TEMPO.CO, Jakarta – Greenpeace Indonesia, lembaga nirlaba yang bergerak di bidang lingkungan, meluncurkan laporan berjudul “Terungkap: Tambang Batu Bara Meracuni Air di Kalimantan Selatan”, Rabu, 3 Desember 2014. Laporan tersebut berisi tentang limbah tambang batu bara yang memiliki tingkat keasaman rendah dan mengandung kandungan logam berat.
“Kondisi kandungan tersebut berisiko mencemarkan 3.000 kilometer sungai dan rawa-rawa di Kalsel,” kata Arif Fiyanto, juru kampanye iklim dan energi Greenpeace Indonesia, dalam konferensi pers peluncuran laporan di Hotel Akmani, Jakarta Pusat. Dia mencatat, setidaknya sepertiga wilayah Kalsel telah menjadi lahan tambang.
Arif menuturkan laporan ini disusun selama sekitar sembilan bulan. Laporan ini disusun berdasarkan 29 sampel yang diambil dari kolam penampungan limbah dan lubang-lubang bekas tambang dari lima konsesi perusahaan tambang. Hasil pantauan mengungkap tingkat keasaman tanah (pH) yang sangat rendah.
“pH sebesar 2,32 sampai 4,4,” ujar Hilda Meutia, peneliti utama laporan ini. Jumlah tersebut, kata dia, tak sesuai dengan tingkat keasaman tanah yang diatur pemerintah dalam Keputusan Menteri Lingkungan Hidup Nomor 113 Tahun 2013 tentang Baku Mutu Air Limbah. Dalam beleid tersebut, tingkat keasaman pada 6-9 pH.
Tak hanya asam, di beberapa sampel juga mengandung logam berat. Sebanyak 17 sampel di antaranya mengandung mangan (Mn) hingga sepuluh kali lipat melebihi ambang batas. Kandungan besi (Fe) di tujug sampel mencapai 40 kali lipat. Padahal, berdasarkan aturan Kementerian, kandungan besi hanya boleh mencapai 7 miligram per liter dan mangan sebesar 4 miligram per liter.
Bahkan sampel air mengandung jenis logam berat yang tak diatur keberadaannya, seperti nikel (Ni), tembaga (Cu), zinc (Zn), aluminium (Al), kromium (Cr), kobalt (Co), merkuri (Hg), dan vanadium (Vn).
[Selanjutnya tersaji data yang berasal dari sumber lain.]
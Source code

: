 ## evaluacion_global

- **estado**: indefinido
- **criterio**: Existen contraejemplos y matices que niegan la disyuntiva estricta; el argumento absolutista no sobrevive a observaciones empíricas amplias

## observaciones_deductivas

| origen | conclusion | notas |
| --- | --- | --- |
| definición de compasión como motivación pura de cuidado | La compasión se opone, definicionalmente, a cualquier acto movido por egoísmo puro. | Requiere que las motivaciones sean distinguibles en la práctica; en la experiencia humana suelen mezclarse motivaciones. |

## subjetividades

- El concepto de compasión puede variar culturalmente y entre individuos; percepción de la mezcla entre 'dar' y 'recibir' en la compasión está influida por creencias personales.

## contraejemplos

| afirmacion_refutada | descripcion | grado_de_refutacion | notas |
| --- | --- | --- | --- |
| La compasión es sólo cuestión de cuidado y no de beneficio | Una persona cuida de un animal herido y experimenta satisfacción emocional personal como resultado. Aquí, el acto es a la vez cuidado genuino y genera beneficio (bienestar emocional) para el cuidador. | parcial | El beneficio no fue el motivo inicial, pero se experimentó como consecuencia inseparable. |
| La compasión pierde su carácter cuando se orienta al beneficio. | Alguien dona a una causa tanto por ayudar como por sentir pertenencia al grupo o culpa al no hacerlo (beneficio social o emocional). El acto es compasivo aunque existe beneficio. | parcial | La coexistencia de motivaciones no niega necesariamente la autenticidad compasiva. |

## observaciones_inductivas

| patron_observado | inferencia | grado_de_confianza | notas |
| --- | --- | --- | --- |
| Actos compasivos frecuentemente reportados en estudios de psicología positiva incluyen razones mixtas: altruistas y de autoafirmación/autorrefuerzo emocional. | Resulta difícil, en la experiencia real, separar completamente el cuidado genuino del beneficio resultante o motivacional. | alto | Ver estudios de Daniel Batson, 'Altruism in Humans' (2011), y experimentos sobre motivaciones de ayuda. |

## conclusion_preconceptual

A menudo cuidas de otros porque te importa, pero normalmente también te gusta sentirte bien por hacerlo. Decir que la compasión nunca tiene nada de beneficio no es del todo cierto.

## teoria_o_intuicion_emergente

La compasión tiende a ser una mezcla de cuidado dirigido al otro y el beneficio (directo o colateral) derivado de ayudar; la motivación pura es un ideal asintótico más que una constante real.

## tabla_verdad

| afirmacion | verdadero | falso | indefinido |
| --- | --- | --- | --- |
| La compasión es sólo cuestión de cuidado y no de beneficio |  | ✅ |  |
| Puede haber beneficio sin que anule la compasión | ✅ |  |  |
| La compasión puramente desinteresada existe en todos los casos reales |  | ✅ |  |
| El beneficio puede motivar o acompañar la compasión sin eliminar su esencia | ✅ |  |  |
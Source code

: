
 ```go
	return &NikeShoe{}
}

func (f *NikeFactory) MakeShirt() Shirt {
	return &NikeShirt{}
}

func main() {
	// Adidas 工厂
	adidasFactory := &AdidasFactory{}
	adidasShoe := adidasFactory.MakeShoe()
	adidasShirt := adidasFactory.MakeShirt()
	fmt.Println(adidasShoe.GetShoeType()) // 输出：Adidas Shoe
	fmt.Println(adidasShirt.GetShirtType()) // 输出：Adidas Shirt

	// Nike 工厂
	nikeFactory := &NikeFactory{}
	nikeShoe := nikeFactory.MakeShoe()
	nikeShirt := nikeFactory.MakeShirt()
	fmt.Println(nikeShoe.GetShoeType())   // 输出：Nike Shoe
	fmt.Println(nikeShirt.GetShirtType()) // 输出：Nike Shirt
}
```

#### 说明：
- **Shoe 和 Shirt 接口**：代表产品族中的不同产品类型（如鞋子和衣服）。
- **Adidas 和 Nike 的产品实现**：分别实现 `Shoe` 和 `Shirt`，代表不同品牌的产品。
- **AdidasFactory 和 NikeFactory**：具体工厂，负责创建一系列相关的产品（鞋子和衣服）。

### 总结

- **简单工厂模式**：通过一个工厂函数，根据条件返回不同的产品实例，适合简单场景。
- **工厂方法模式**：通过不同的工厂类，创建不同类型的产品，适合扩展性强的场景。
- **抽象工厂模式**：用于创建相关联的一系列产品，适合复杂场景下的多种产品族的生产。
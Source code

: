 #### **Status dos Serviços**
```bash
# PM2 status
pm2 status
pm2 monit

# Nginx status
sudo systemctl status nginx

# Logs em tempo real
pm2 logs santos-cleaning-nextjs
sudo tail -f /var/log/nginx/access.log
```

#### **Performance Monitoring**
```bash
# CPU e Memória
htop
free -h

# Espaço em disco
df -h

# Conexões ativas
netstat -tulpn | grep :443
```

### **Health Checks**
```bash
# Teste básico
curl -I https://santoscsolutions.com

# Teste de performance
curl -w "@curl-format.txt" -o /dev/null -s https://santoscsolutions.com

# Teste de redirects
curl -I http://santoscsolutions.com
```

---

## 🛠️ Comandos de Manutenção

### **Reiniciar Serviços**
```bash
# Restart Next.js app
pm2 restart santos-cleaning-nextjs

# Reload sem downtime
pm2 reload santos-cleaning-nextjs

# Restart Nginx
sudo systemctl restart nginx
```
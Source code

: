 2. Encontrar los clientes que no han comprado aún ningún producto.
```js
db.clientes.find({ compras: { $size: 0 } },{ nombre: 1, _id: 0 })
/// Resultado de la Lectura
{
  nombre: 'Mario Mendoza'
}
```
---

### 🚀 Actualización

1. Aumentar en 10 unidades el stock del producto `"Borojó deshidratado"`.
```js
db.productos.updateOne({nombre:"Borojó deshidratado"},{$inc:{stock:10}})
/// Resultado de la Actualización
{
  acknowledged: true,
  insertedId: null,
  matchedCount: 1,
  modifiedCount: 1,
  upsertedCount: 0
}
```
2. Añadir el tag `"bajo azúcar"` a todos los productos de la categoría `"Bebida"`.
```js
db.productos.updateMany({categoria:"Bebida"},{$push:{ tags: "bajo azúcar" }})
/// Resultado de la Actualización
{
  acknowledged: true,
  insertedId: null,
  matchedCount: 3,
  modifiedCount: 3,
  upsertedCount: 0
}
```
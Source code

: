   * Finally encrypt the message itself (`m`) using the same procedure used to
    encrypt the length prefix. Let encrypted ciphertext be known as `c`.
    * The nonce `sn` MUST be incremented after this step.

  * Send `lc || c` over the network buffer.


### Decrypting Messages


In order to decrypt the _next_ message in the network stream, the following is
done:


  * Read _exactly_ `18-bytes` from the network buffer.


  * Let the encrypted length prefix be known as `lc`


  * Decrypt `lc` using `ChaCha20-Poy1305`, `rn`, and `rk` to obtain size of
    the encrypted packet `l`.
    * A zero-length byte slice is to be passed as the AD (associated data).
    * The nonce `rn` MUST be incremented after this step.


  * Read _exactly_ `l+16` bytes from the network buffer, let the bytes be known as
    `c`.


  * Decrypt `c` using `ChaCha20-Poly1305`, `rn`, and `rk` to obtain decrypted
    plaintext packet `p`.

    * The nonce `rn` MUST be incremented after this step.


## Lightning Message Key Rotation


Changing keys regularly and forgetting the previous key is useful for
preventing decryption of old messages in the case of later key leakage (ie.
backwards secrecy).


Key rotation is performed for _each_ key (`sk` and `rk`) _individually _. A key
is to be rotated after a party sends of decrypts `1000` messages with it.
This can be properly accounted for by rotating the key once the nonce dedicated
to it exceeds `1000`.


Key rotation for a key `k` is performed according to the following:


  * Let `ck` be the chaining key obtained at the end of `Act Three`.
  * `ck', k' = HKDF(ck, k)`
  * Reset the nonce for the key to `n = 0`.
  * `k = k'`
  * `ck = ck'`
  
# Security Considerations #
Sejak 2011, lebih dari 30 persen batu bara nasional dihasilkan 14 perusahaan yang tersebar di Kalsel. Pada tahun yang sama, 118 juta ton dari 353 juta ton batu bara Indonesia disumbang oleh belasan perusahaan batu bara tersebut.
Meski belum terlihat dampak besar dari limbah tambang batu bara pada lingkungan sekitar, Greenpeace menuntut pemerintah setempat dan pusat melakukan pemantauan ulang terhadap tambang-tambang batu bara di Kalimantan Selatan. Sebab, berdasarkan pantauan lapangan ini, banyak perusahaan tambang di provinsi tersebut terindikasi melanggar standar nasional dalam pembuangan limbang hasil pertambangan.